Growing media harassment a threat to press freedom ahead of presidential elections run-off

Growing media harassment including assaults, sackings and denial of access to information threatens press freedom ahead of the second round of presidential elections on 21 November, said Reporters Without Borders.

There has so far been totally biased media coverage of the campaign, pitting Prime Minister Victor Yanukovych against his opposition rival Victor Yushchenko, said the worldwide press freedom organisation.

"Almost every method is being used to prevent complete and full coverage of the campaign," it said.

Many journalists continue to protest at the authorities systematic use of "temnyks" or instructions to editorial offices as to how certain subjects should be handled.

Around 30 journalists working for the leading TV channels demonstrated outside the studios of public UT-1 television and private 1+1, on the evening of a televised debate on 15 November between the candidates in protest at government obstacles to the media’s work.

Some of the demonstrators tied their hands together with paper chains made out of "temnyks".

Television news presenter Volodymyr Holosnyak of UT-1 TV was sacked on 3 November for refusing to read a temnyk ahead of a televised debate in which Victor Yanukovych was taking part. The journalist insisted that he should also read a statement on the conditions sought by Victor Yushchenko to take part in the debate.

Elsewhere, there have been several assaults on opposition supporters and journalists. On 3 November, Enver Musayev, of the weekly Holos Kryma was physically assaulted and his colleagues threatened at Simferopol, the regional capital of Crimea. Three thugs approached the journalist’s vehicle dragged Musavev out and struck him.

Editor of the weekly newspaper Eldar Seidbekirov, who was present during the assault, said that one of the assailants wore the uniform of a lieutenant-colonel.

On the eve of the first round of the elections on 31 October, a journalist on the main opposition television channel Kanal 5 Serghiy Skorobohatko was beaten up at a polling station by assailants who also snatched his camera.

The 17 November issue of opposition daily Silski Visti that carried an interview with Victor Yushchenko, could not be sent to its subscribers because the copies were stuck at the depot owned by the distributor, Pressa Ukrayiny, a subsidiary of the public post office.

On the same day, unidentified visitors turned up at the newspaper’s office and gave "advice" about the most appropriate way of covering the election campaign. The daily was finally distributed to its subscribers at about 3pm on 17 November after the paper demanded that parliament intervene.

The daily has suffered mounting harassment since its socialist owner Alexandre Moroz gave his backing to Victor Yushchenko. As a result a large number of readers, particularly in the south, no longer receive their papers. The local post offices come up with a range of excuses to explain it.
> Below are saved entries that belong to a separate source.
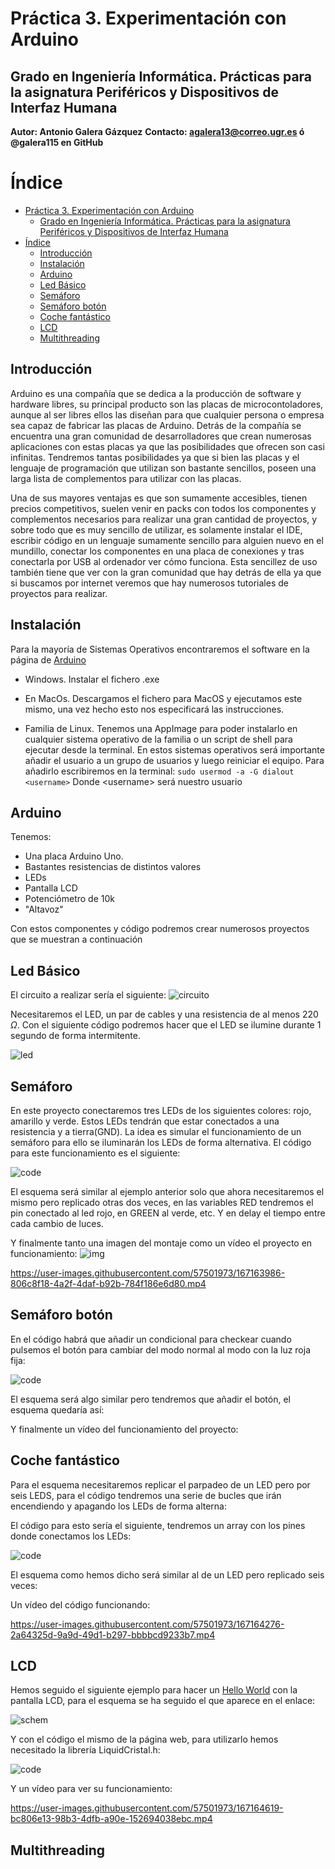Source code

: # Práctica 3. Experimentación con Arduino
## Grado en Ingeniería Informática. Prácticas para la asignatura Periféricos y Dispositivos de Interfaz Humana

**Autor: Antonio Galera Gázquez**
**Contacto: agalera13@correo.ugr.es ó @galera115 en GitHub**

# Índice
- [Práctica 3. Experimentación con Arduino](#práctica-3-experimentación-con-arduino)
  - [Grado en Ingeniería Informática. Prácticas para la asignatura Periféricos y Dispositivos de Interfaz Humana](#grado-en-ingeniería-informática-prácticas-para-la-asignatura-periféricos-y-dispositivos-de-interfaz-humana)
- [Índice](#índice)
  - [Introducción](#introducción)
  - [Instalación](#instalación)
  - [Arduino](#arduino)
  - [Led Básico](#led-básico)
  - [Semáforo](#semáforo)
  - [Semáforo botón](#semáforo-botón)
  - [Coche fantástico](#coche-fantástico)
  - [LCD](#lcd)
  - [Multithreading](#multithreading)

## Introducción
Arduino es una compañía que se dedica a la producción de software y hardware libres, su principal producto son las placas de microcontoladores, aunque al ser libres ellos las diseñan para que cualquier persona o empresa sea capaz de fabricar las placas de Arduino. Detrás de la compañía se encuentra una gran comunidad de desarrolladores que crean numerosas aplicaciones con estas placas ya que las posibilidades que ofrecen son casi infinitas. Tendremos tantas posibilidades ya que si bien las placas y el lenguaje de programación que utilizan son bastante sencillos, poseen una larga lista de complementos para utilizar con las placas.

Una de sus mayores ventajas es que son sumamente accesibles, tienen precios competitivos, suelen venir en packs con todos los componentes y complementos necesarios para realizar una gran cantidad de proyectos, y sobre todo que es muy sencillo de utilizar, es solamente instalar el IDE, escribir código en un lenguaje sumamente sencillo para alguien nuevo en el mundillo, conectar los componentes en una placa de conexiones y tras conectarla por USB al ordenador ver cómo funciona. Esta sencillez de uso también tiene que ver con la gran comunidad que hay detrás de ella ya que si buscamos por internet veremos que hay numerosos tutoriales de proyectos para realizar.

## Instalación

Para la mayoría de Sistemas Operativos encontraremos el software en la página de [Arduino](https://www.arduino.cc/en/software)

+ Windows. Instalar el fichero .exe

+ En MacOs. Descargamos el fichero para MacOS y ejecutamos este mismo, una vez hecho esto nos especificará las instrucciones.

+ Familia de Linux. Tenemos una AppImage para poder instalarlo en cualquier sistema operativo de la familia o un script de shell para ejecutar desde la terminal. En estos sistemas operativos será importante añadir el usuario a un grupo de usuarios y luego reiniciar el equipo. Para añadirlo escribiremos en la terminal:
    `
    sudo usermod -a -G dialout <username>
    `
Donde \<username\> será nuestro usuario

## Arduino
Tenemos:
+ Una placa Arduino Uno.
+ Bastantes resistencias de distintos valores
+ LEDs
+ Pantalla LCD
+ Potenciómetro de 10k
+ "Altavoz"

Con estos componentes y código podremos crear numerosos proyectos que se muestran a continuación

## Led Básico
El circuito a realizar sería el siguiente:
![circuito](img/circuitLED.PNG)

Necesitaremos el LED, un par de cables y una resistencia de al menos 220 $\Omega$. Con el siguiente código podremos hacer que el LED se ilumine durante 1 segundo de forma intermitente.

![led](img/led.png)

## Semáforo
En este proyecto conectaremos tres LEDs de los siguientes colores: rojo, amarillo y verde. Estos LEDs tendrán que estar conectados a una resistencia y a tierra(GND). La idea es simular el funcionamiento de un semáforo para ello se iluminarán los LEDs de forma alternativa. El código para este funcionamiento es el siguiente:

![code](img/semaforo.png)

El esquema será similar al ejemplo anterior solo que ahora necesitaremos el mismo pero replicado otras dos veces, en las variables RED tendremos el pin conectado al led rojo, en GREEN al verde, etc. Y en delay el tiempo entre cada cambio de luces.

Y finalmente tanto una imagen del montaje como un vídeo el proyecto en funcionamiento:
![img](img/semaforo.jpg)


https://user-images.githubusercontent.com/57501973/167163986-806c8f18-4a2f-4daf-b92b-784f186e6d80.mp4



## Semáforo botón

En el código habrá que añadir un condicional para checkear cuando pulsemos el botón para cambiar del modo normal al modo con la luz roja fija:

![code](img/semaforo_boton.png)

El esquema será algo similar pero tendremos que añadir el botón, el esquema quedaría así:

Y finalmente un vídeo del funcionamiento del proyecto:

## Coche fantástico

Para el esquema necesitaremos replicar el parpadeo de un LED pero por seis LEDS, para el código tendremos una serie de bucles que irán encendiendo y apagando los LEDs de forma alterna:

El código para esto sería el siguiente, tendremos un array con los pines donde conectamos los LEDs:

![code](img/knight_rider.png)

El esquema como hemos dicho será similar al de un LED pero replicado seis veces:

Un vídeo del código funcionando:

https://user-images.githubusercontent.com/57501973/167164276-2a64325d-9a9d-49d1-b297-bbbbcd9233b7.mp4


## LCD

Hemos seguido el siguiente ejemplo para hacer un [Hello World](https://docs.arduino.cc/learn/electronics/lcd-displays) con la pantalla LCD, para el esquema se ha seguido el que aparece en el enlace:

![schem](img/LCD_Base_bb_Fritz.png)

Y con el código el mismo de la página web, para utilizarlo hemos necesitado la librería LiquidCristal.h:

![code](img/lcd.png)

Y un vídeo para ver su funcionamiento:

https://user-images.githubusercontent.com/57501973/167164619-bc806e13-98b3-4dfb-a90e-152694038ebc.mp4


## Multithreading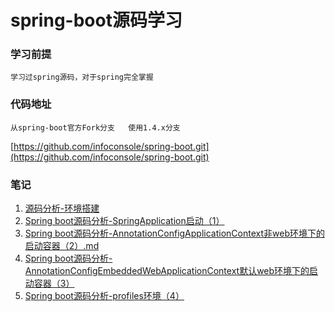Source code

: # spring-boot源码学习

### 学习前提
    学习过spring源码，对于spring完全掌握
    
### 代码地址
    从spring-boot官方Fork分支   使用1.4.x分支
    
   [https://github.com/infoconsole/spring-boot.git](https://github.com/infoconsole/spring-boot.git)
    
### 笔记
   1.   [源码分析-环境搭建](https://github.com/infoconsole/SpringBoot-Leone/blob/master/Spring%20boot%E6%BA%90%E7%A0%81%E5%88%86%E6%9E%90-%E7%8E%AF%E5%A2%83%E6%90%AD%E5%BB%BA.md)
   2.   [Spring boot源码分析-SpringApplication启动（1）](https://github.com/infoconsole/SpringBoot-Leone/blob/master/Spring%20boot%E6%BA%90%E7%A0%81%E5%88%86%E6%9E%90-SpringApplication%E5%90%AF%E5%8A%A8%EF%BC%881%EF%BC%89.md)
   3.   [Spring boot源码分析-AnnotationConfigApplicationContext非web环境下的启动容器（2）.md](https://github.com/infoconsole/SpringBoot-Leone/blob/master/Spring%20boot%E6%BA%90%E7%A0%81%E5%88%86%E6%9E%90-AnnotationConfigApplicationContext%E9%9D%9Eweb%E7%8E%AF%E5%A2%83%E4%B8%8B%E7%9A%84%E5%90%AF%E5%8A%A8%E5%AE%B9%E5%99%A8%EF%BC%882%EF%BC%89.md)
   4.   [Spring boot源码分析-AnnotationConfigEmbeddedWebApplicationContext默认web环境下的启动容器（3）](https://github.com/infoconsole/SpringBoot-Leone/blob/master/Spring%20boot%E6%BA%90%E7%A0%81%E5%88%86%E6%9E%90-AnnotationConfigEmbeddedWebApplicationContext%E9%BB%98%E8%AE%A4web%E7%8E%AF%E5%A2%83%E4%B8%8B%E7%9A%84%E5%90%AF%E5%8A%A8%E5%AE%B9%E5%99%A8%EF%BC%883%EF%BC%89.md)
   5.   [Spring boot源码分析-profiles环境（4）](https://github.com/infoconsole/SpringBoot-Leone/blob/master/Spring%20boot%E6%BA%90%E7%A0%81%E5%88%86%E6%9E%90-profiles%E7%8E%AF%E5%A2%83%EF%BC%884%EF%BC%89.md)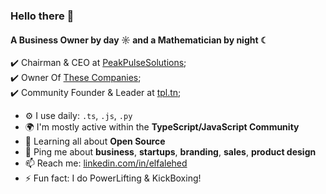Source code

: ### Hello there 👋

#### A Business Owner by day ☼ and a Mathematician by night ☾

✔️ Chairman & CEO at [PeakPulseSolutions](https://linkedin.com/company/peakpulsesol/);<br>
✔️ Owner Of [These Companies](https://peakpulsesol.com/?page_id=36);<br>
✔️ Community Founder & Leader at [tpl.tn](https://linktr.ee/tpl.tn);<br>

- ⚙️ I use daily: `.ts`, `.js`, `.py`
- 🌍 I'm mostly active within the **TypeScript/JavaScript Community**
- 🌱 Learning all about **Open Source**
- 💬 Ping me about **business**, **startups**, **branding**, **sales**, **product design**
- 📫 Reach me: [linkedin.com/in/elfalehed](https://linkedin.com/in/elfalehed)
- ⚡️ Fun fact: I do PowerLifting & KickBoxing! 
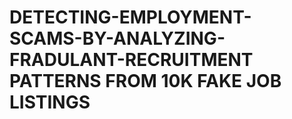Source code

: # DETECTING-EMPLOYMENT-SCAMS-BY-ANALYZING-FRADULANT-RECRUITMENT PATTERNS FROM 10K FAKE JOB LISTINGS
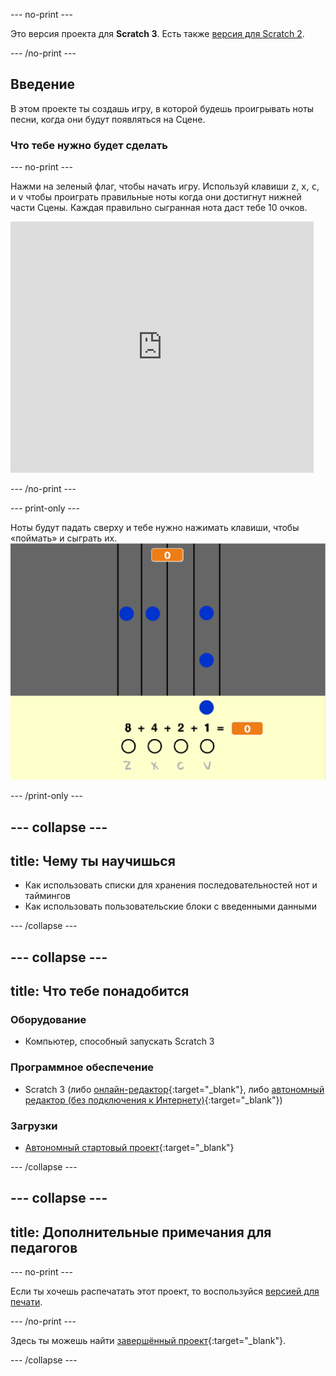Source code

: --- no-print ---

Это версия проекта для **Scratch 3**. Есть также [версия для Scratch 2](https://projects.raspberrypi.org/ru-RU/projects/binary-hero-scratch2).

--- /no-print ---

## Введение

В этом проекте ты создашь игру, в которой будешь проигрывать ноты песни, когда они будут появляться на Сцене.

### Что тебе нужно будет сделать

--- no-print ---

Нажми на зеленый флаг, чтобы начать игру. Используй клавиши <kbd>z</kbd>, <kbd>x</kbd>, <kbd>c</kbd>, и <kbd>v</kbd> чтобы проиграть правильные ноты когда они достигнут нижней части Сцены. Каждая правильно сыгранная нота даст тебе 10 очков.

<div class="scratch-preview">
  <iframe allowtransparency="true" width="485" height="402" src="https://scratch.mit.edu/projects/embed/259028053/?autostart=false" frameborder="0" scrolling="no"></iframe>
</div>

--- /no-print ---

--- print-only ---

Ноты будут падать сверху и тебе нужно нажимать клавиши, чтобы «поймать» и сыграть их. ![демонстрация](images/showcase.png)

--- /print-only ---

--- collapse ---
---
title: Чему ты научишься
---

+ Как использовать списки для хранения последовательностей нот и таймингов
+ Как использовать пользовательские блоки с введенными данными

--- /collapse ---

--- collapse ---
---
title: Что тебе понадобится
---

### Оборудование

+ Компьютер, способный запускать Scratch 3

### Программное обеспечение

+ Scratch 3 (либо [онлайн-редактор](https://rpf.io/scratchon){:target="_blank"}, либо [автономный редактор (без подключения к Интернету)](https://rpf.io/scratchoff){:target="_blank"})

### Загрузки

+ [Автономный стартовый проект](https://rpf.io/p/ru-RU/binary-hero-go){:target="_blank"}

--- /collapse ---

--- collapse ---
---
title: Дополнительные примечания для педагогов
---

--- no-print ---

Если ты хочешь распечатать этот проект, то воспользуйся [версией для печати](https://projects.raspberrypi.org/ru-RU/projects/binary-hero/print).

--- /no-print ---

Здесь ты можешь найти [завершённый проект](https://rpf.io/p/ru-RU/binary-hero-get){:target="_blank"}.

--- /collapse ---

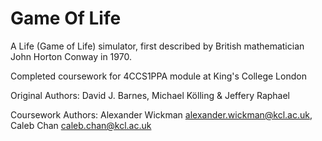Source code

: # Game Of Life
A Life (Game of Life) simulator, first described by British mathematician John Horton Conway in 1970.

Completed coursework for 4CCS1PPA module at King's College London

Original Authors: David J. Barnes, Michael Kölling & Jeffery Raphael

Coursework Authors: Alexander Wickman alexander.wickman@kcl.ac.uk, Caleb Chan caleb.chan@kcl.ac.uk
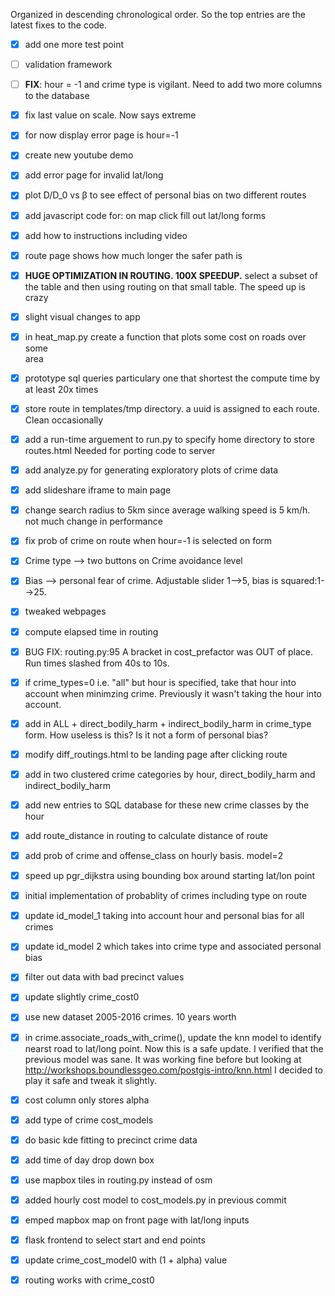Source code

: Organized in descending chronological order. So the top entries are the latest
fixes to the code.

- [x] add one more test point

- [ ] validation framework
- [ ] **FIX**: hour = -1 and crime type is vigilant. Need to add two more
      columns to the database
- [x] fix last value on scale. Now says extreme
- [x] for now display error page is hour=-1

- [x] create new youtube demo
- [x] add error page for invalid lat/long
- [x] plot D/D_0 vs β to see effect of personal bias on two different routes

- [x] add javascript code for: on map click fill out lat/long forms
- [x] add how to instructions including video
- [x] route page shows how much longer the safer path is

- [x] **HUGE OPTIMIZATION IN ROUTING. 100X SPEEDUP.** select a subset of the table
      and then using routing on that small table. The speed up is crazy
- [x] slight visual changes to app      

- [x] in heat_map.py create a function that plots some cost on roads over some  
      area
- [x] prototype sql queries particulary one that shortest the compute time by at least
      20x times

- [x] store route in templates/tmp directory. a uuid is assigned to each route.
      Clean occasionally
- [x] add a run-time arguement to run.py to specify home directory to store
      routes.html Needed for porting code to server
- [x] add analyze.py for generating exploratory plots of crime data

- [x] add slideshare iframe to main page

- [x] change search radius to 5km since average walking speed is 5 km/h. not
      much change in performance
- [x] fix prob of crime on route when hour=-1 is selected on form

- [x] Crime type --> two buttons on Crime avoidance level
- [x] Bias --> personal fear of crime. Adjustable slider 1-->5, bias is squared:1-->25.
- [x] tweaked webpages

- [x] compute elapsed time in routing
- [x] BUG FIX: routing.py:95 A bracket in cost_prefactor was OUT of place. Run times
      slashed from 40s to 10s.
- [x] if crime_types=0 i.e. "all" but hour is specified, take that hour into account when minimzing crime.
      Previously it wasn't taking the hour into account.
- [x] add in ALL + direct_bodily_harm + indirect_bodily_harm in crime_type form.
      How useless is this? Is it not a form of personal bias?

- [x] modify diff_routings.html to be landing page after clicking route
- [x] add in two clustered crime categories by hour, direct_bodily_harm and indirect_bodily_harm
- [x] add new entries to SQL database for these new crime classes by the hour
- [x] add route_distance in routing to calculate distance of route
- [x] add prob of crime and offense_class on hourly basis. model=2
- [x] speed up pgr_dijkstra using bounding box around starting lat/lon point

- [x] initial implementation of probablity of crimes including type on route
- [x] update id_model_1 taking into account hour and personal bias for all crimes
- [x] update id_model 2 which takes into crime type and associated personal bias
- [x] filter out data with bad precinct values
- [x] update slightly crime_cost0
- [x] use new dataset 2005-2016 crimes. 10 years worth
- [x] in crime.associate_roads_with_crime(), update the knn model to identify
      nearst road to lat/long point. Now this is a safe update. I verified
      that the previous model was sane. It was working
      fine before but looking at http://workshops.boundlessgeo.com/postgis-intro/knn.html
      I decided to play it safe and tweak it slightly.
- [x] cost column only stores alpha
- [x] add type of crime cost_models
- [x] do basic kde fitting to precinct crime data
- [x] add time of day drop down box
- [x] use mapbox tiles in routing.py instead of osm
- [x] added hourly cost model to cost_models.py in previous commit
- [x] emped mapbox map on front page with lat/long inputs
- [x] flask frontend to select start and end points
- [x] update crime_cost_model0 with (1 + alpha) value
- [x] routing works with crime_cost0
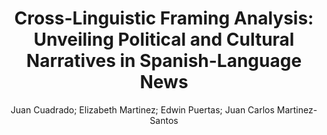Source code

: ---
paperId: 33
author: Juan Cuadrado; Elizabeth Martinez; Edwin Puertas; Juan Carlos Martinez-Santos
publicationauthor: Cuadrado, J. et al.
title: "Cross-Linguistic Framing Analysis: Unveiling Political and Cultural Narratives in Spanish-Language News"
pdf: Juan_Cuadrado.pdf
poster: --
alt: --
type: Poster
topic: Computational Social Science and Cultural Analytics
subtopic: Multilinguality and Language Diversity
link: https://research.latinxinai.org/papers/naacl/2024/pdf/Juan_Cuadrado.pdf
conference: naacl
year: 2024
tags: naacl-2024
location: Mexico City, Mexico
---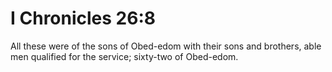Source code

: # I Chronicles 26:8

All these were of the sons of Obed-edom with their sons and brothers, able men qualified for the service; sixty-two of Obed-edom.
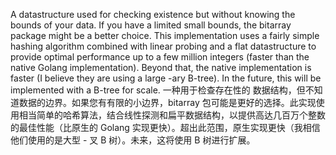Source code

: A datastructure used for checking existence but without knowing the bounds of your data. If you have a limited small bounds, the bitarray package might be a better choice. This implementation uses a fairly simple hashing algorithm combined with linear probing and a flat datastructure to provide optimal performance up to a few million integers (faster than the native Golang implementation). Beyond that, the native implementation is faster (I believe they are using a large -ary B-tree). In the future, this will be implemented with a B-tree for scale.
一种用于检查存在性的 数据结构，但不知道数据的边界。如果您有有限的小边界，bitarray 包可能是更好的选择。此实现使用相当简单的哈希算法，结合线性探测和扁平数据结构，以提供高达几百万个整数的最佳性能（比原生的 Golang 实现更快）。超出此范围，原生实现更快（我相信他们使用的是大型 - 叉 B 树）。未来，这将使用 B 树进行扩展。
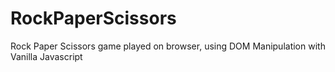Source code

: # RockPaperScissors

Rock Paper Scissors game played on browser, using DOM Manipulation with Vanilla Javascript
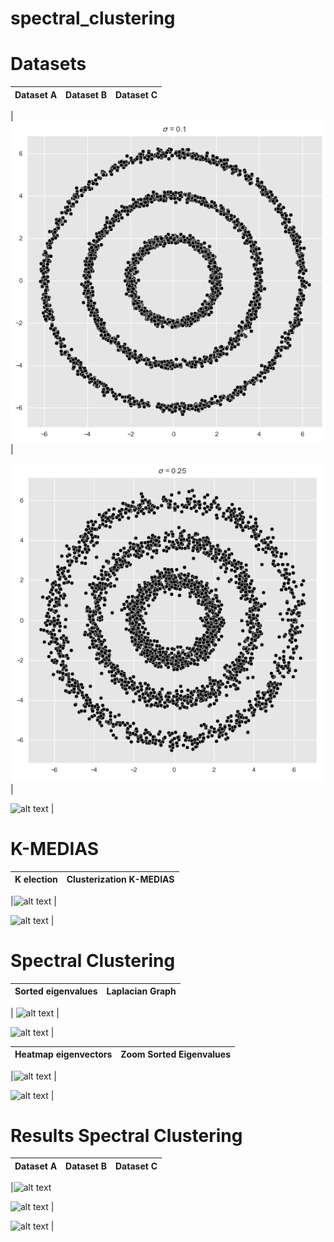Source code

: # spectral_clustering
 
 
# Datasets

|Dataset A|Dataset B|Dataset C|
|---------|---------|---------|

| ![alt text](https://github.com/qwerteleven/spectral_clustering/blob/main/assets/dataset_A.png?raw=true) |
 
![alt text](https://github.com/qwerteleven/spectral_clustering/blob/main/assets/dataset_B.png?raw=true) |
 
![alt text](https://github.com/qwerteleven/spectral_clustering/blob/main/assets/dataset_C.png.png?raw=true) |



# K-MEDIAS

 
|K election|Clusterization K-MEDIAS|
|----------|-----------------------|

|![alt text](https://github.com/qwerteleven/spectral_clustering/tree/main/assets/k-medias_k-inertia.png?raw=true) |
 
![alt text](https://github.com/qwerteleven/spectral_clustering/tree/main/assets/clusterizacion-k-medias.png?raw=true) |
 



# Spectral Clustering

|Sorted eigenvalues|Laplacian Graph|
|------------------|---------------|

| ![alt text](https://github.com/qwerteleven/spectral_clustering/tree/main/assets/autovalores-autovectores-lapaciano.png?raw=true) |
 
![alt text](https://github.com/qwerteleven/spectral_clustering/tree/main/assets/Grafo-laplaciano.png?raw=true) |
 


|Heatmap eigenvectors|Zoom Sorted Eigenvalues|
|--------------------|-----------------------|
 
|![alt text](https://github.com/qwerteleven/spectral_clustering/tree/main/assets/mapa_calor_autovectores_laplaciano.png?raw=true) |
 
![alt text](https://github.com/qwerteleven/spectral_clustering/tree/main/assets/zoom-autovalores.png?raw=true) |


# Results Spectral Clustering

 
|Dataset A|Dataset B|Dataset C|
|---------|---------|---------|

 
|![alt text](https://github.com/qwerteleven/spectral_clustering/tree/main/assets/clasificacion_SC_dataset_A.png?raw=true) 
 
![alt text](https://github.com/qwerteleven/spectral_clustering/tree/main/assets/clasificacion_SC_dataset_B.png?raw=true) |
 
![alt text](https://github.com/qwerteleven/spectral_clustering/tree/main/assets/clasificacion_SC_dataset_C.png?raw=true) |
 

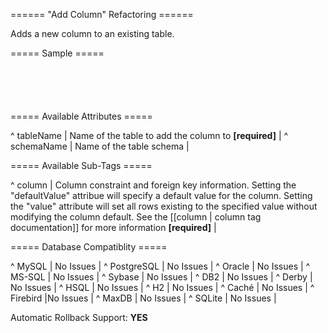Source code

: ====== "Add Column" Refactoring ======

Adds a new column to an existing table.

===== Sample =====

<code xml>
<addColumn tableName="person">
    <column name="firstname" type="varchar(255)"/>
</addColumn>
</code>

===== Available Attributes =====

^ tableName  | Name of the table to add the column to **[required]** |
^ schemaName  | Name of the table schema  |


===== Available Sub-Tags =====

^ column  | Column constraint and foreign key information. Setting the "defaultValue" attribue will specify a default value for the column.  Setting the "value" attribute will set all rows existing to the specified value without modifying the column default.  See the [[column | column tag documentation]] for more information **[required]** |



===== Database Compatiblity =====

^ MySQL  | No Issues  |
^ PostgreSQL  | No Issues  |
^ Oracle  | No Issues  |
^ MS-SQL  | No Issues  |
^ Sybase  | No Issues  |
^ DB2  | No Issues  |
^ Derby  | No Issues  |
^ HSQL  | No Issues  |
^ H2  | No Issues  |
^ Caché  | No Issues  |
^ Firebird  |No Issues  |
^ MaxDB	 | No Issues  |
^ SQLite  | No Issues  |

Automatic Rollback Support: **YES**
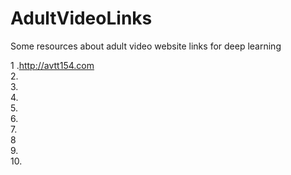 # AdultVideoLinks
Some resources about adult video website links for deep learning

1 .http://avtt154.com  
2.   
3.   
4.   
5.   
6.   
7.   
8   
9.   
10.   
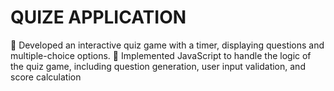 <h1>QUIZE APPLICATION</h1>
 Developed an interactive quiz game
with a timer, displaying questions
and multiple-choice options.
 Implemented JavaScript to handle
the logic of the quiz game, including
question generation, user input
validation, and score calculation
Editor Vasyl Hruzin said these technical problems were solely due to the newspaper’s political line. He said there had also been attempts at censorship of the paper.

The public post office at Donetsk, in the east of the country refused to send the independent weekly Svoboda to several thousand subscribers in the Donetsk, Dnipropetrovsk, Zaporizhzhya, Luhansk, Kharkov and Crimea areas. The post office’s regional director Mykola Dremov informed the weekly’s editor Mykhailo Khalandski that a court in Donetsk had banned its distribution but refused to produce a copy of the ruling.